Walgett is found 690kms North West of Sydney at the junction of the Barwon and Namoi rivers and the Kamilaroi and Castlereagh Highways. Walgett Shire covers an area of 22 000 kms2
Cafe 64 is an Australian Disability Enterprise Service (business service) that offers a supportive, challenging work environment that is tailored to individual aspirations, abilities and skills.
Through our business service – Café 64, we are building a long term success that will support people who have disabilities in the Shire to work in a rewarding and challenging environment.
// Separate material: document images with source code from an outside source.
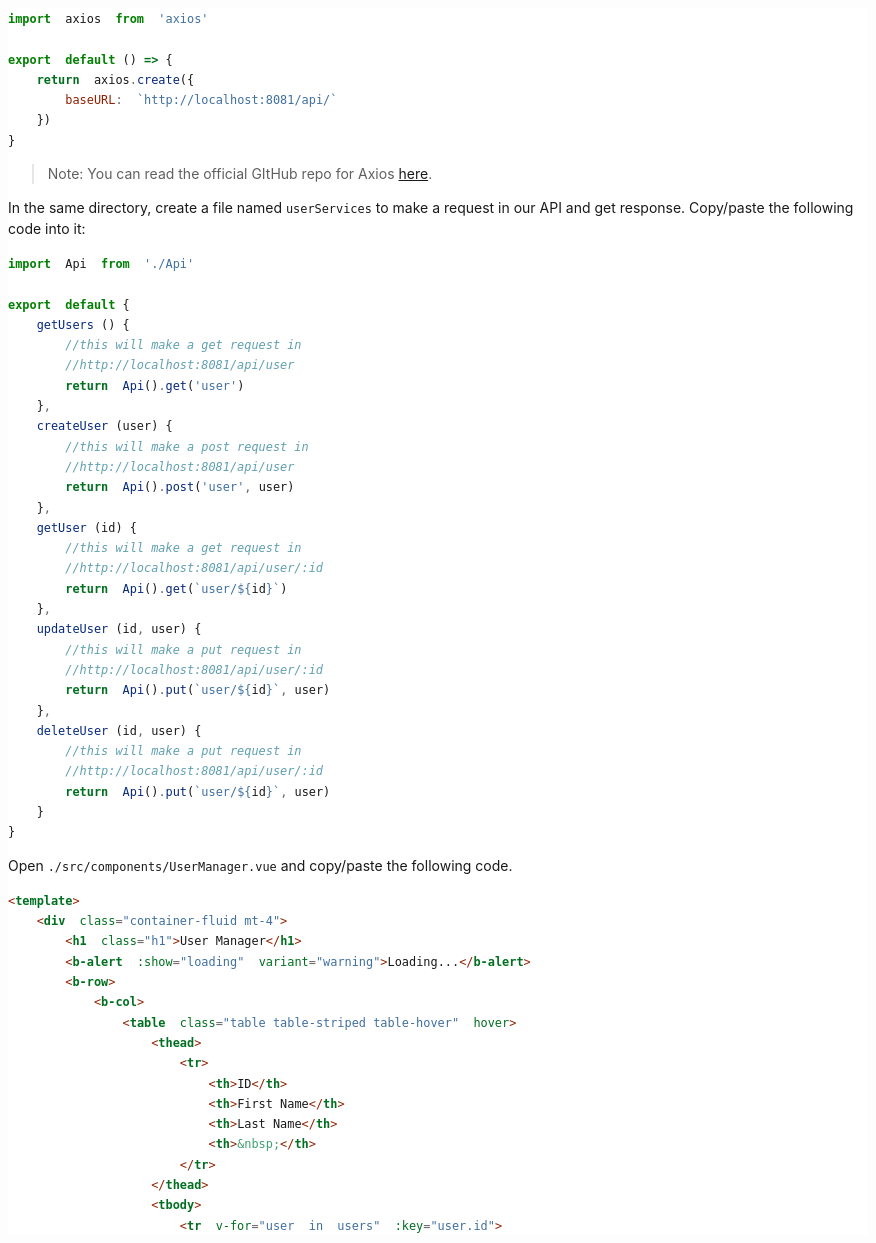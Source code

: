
 ```js
import  axios  from  'axios'

export  default () => {
	return  axios.create({
		baseURL:  `http://localhost:8081/api/`
	})
}
```

> Note: You can read the official GItHub repo for Axios [here](https://github.com/axios/axios).

In the same directory, create a file named `userServices` to make a request in our API and get response. Copy/paste the following code into it: 

```js
import  Api  from  './Api'

export  default {
	getUsers () {
		//this will make a get request in 
		//http://localhost:8081/api/user
		return  Api().get('user')
	},
	createUser (user) {
		//this will make a post request in 
		//http://localhost:8081/api/user
		return  Api().post('user', user)
	},
	getUser (id) {
		//this will make a get request in 
		//http://localhost:8081/api/user/:id
		return  Api().get(`user/${id}`)
	},
	updateUser (id, user) {
		//this will make a put request in 
		//http://localhost:8081/api/user/:id
		return  Api().put(`user/${id}`, user)
	},
	deleteUser (id, user) {
		//this will make a put request in 
		//http://localhost:8081/api/user/:id
		return  Api().put(`user/${id}`, user)
	}
}
```

Open `./src/components/UserManager.vue` and copy/paste the following code.

```html
<template>
	<div  class="container-fluid mt-4">
		<h1  class="h1">User Manager</h1>
		<b-alert  :show="loading"  variant="warning">Loading...</b-alert>
		<b-row>
			<b-col>
				<table  class="table table-striped table-hover"  hover>
					<thead>
						<tr>
							<th>ID</th>
							<th>First Name</th>
							<th>Last Name</th>
							<th>&nbsp;</th>
						</tr>
					</thead>
					<tbody>
						<tr  v-for="user  in  users"  :key="user.id">
```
Cafe 64 receives most of its funding from the Australian Government Department of Families, Housing, Community Services and Indigenous Affairs (FaHCSIA) and has the capacity to employ up to 17 people with a disability who are in receipt of the Disability Support Pension (DSP). The cafe like any other food service has to undergo regular health and safety inspections and comply with food standards.
Cafe 64 exists to provide two vital services to the community, the first is employment for people with disability and the other a comfortable place for people to come in, sit down and have a great meal.
One of the most important roles of Cafe 64 is the way it breaks down barriers. The Cafe employs indigenous and non indigenous staff, young and more mature employees, disabled and able bodied workers. Regular customers and community members have become more familiar with disability and travellers to the area seem to enjoy not only the great coffee and food but the service and staff.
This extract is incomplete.